◆ **Material for this task**
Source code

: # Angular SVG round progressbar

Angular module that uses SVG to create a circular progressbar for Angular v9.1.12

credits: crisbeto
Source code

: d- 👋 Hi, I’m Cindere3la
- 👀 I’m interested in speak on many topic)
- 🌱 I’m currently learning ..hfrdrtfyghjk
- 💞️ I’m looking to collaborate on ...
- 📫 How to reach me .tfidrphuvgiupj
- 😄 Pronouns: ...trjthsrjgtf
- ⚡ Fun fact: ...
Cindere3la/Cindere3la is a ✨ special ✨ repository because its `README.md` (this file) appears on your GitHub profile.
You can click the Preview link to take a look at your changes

---

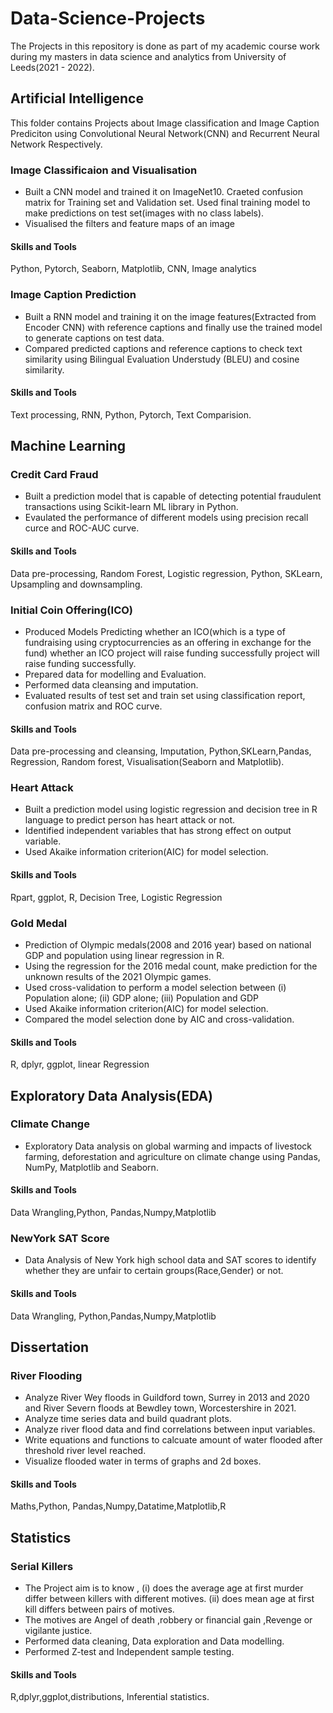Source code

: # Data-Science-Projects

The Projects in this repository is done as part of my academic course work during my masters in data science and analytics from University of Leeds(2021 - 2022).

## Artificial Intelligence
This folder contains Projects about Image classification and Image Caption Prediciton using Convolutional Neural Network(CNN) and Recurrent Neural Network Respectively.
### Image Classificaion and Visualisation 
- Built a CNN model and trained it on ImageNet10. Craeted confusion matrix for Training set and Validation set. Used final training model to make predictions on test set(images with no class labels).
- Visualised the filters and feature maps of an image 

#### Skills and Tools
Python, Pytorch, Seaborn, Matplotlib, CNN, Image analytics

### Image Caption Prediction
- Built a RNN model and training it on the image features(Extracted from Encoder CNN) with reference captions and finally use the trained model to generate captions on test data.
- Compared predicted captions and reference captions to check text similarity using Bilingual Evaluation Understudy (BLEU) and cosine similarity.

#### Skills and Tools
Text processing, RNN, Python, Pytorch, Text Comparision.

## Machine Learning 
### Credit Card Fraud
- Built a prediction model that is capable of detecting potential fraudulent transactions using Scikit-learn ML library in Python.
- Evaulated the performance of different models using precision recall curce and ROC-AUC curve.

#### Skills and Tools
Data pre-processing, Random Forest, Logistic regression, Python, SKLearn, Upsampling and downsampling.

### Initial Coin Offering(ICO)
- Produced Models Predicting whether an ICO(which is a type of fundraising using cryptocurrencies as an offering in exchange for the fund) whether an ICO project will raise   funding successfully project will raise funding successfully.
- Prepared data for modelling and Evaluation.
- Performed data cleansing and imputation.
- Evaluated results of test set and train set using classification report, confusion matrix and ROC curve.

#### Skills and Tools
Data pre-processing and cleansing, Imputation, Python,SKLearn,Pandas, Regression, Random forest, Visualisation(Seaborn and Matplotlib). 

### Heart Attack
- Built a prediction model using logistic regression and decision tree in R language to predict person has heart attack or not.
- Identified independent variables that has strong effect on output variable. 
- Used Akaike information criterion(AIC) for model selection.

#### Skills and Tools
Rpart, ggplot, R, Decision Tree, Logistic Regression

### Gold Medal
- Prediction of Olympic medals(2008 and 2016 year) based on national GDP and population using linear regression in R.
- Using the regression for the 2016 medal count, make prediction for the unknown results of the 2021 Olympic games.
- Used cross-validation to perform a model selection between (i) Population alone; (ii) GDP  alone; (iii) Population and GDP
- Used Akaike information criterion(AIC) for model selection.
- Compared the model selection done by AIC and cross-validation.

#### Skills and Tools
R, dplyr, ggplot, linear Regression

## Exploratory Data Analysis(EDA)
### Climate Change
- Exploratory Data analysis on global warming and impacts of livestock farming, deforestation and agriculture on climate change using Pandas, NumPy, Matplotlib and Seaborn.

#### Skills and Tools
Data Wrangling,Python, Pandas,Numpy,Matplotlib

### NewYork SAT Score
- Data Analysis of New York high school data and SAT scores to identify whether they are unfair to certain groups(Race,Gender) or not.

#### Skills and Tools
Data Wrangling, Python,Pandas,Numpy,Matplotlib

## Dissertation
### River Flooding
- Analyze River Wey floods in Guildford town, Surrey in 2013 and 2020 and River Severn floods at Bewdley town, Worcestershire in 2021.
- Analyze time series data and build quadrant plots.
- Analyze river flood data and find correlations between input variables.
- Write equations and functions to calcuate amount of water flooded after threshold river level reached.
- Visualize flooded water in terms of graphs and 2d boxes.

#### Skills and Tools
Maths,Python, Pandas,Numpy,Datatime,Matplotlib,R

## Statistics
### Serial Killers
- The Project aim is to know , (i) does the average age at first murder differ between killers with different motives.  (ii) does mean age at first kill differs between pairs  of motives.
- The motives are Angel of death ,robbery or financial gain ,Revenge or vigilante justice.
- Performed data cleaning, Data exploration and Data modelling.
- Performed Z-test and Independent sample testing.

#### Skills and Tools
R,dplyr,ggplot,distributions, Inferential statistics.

◆ **How to complete this task**
The required output is every line above from the one with "Cindere3la/Cindere3la is a" down to the one with "You can click", restated word for word, ends included.

◆ **Answer space**
Cindere3la/Cindere3la is a ✨ special ✨ repository because its `README.md` (this file) appears on your GitHub profile.
You can click the Preview link to take a look at your changes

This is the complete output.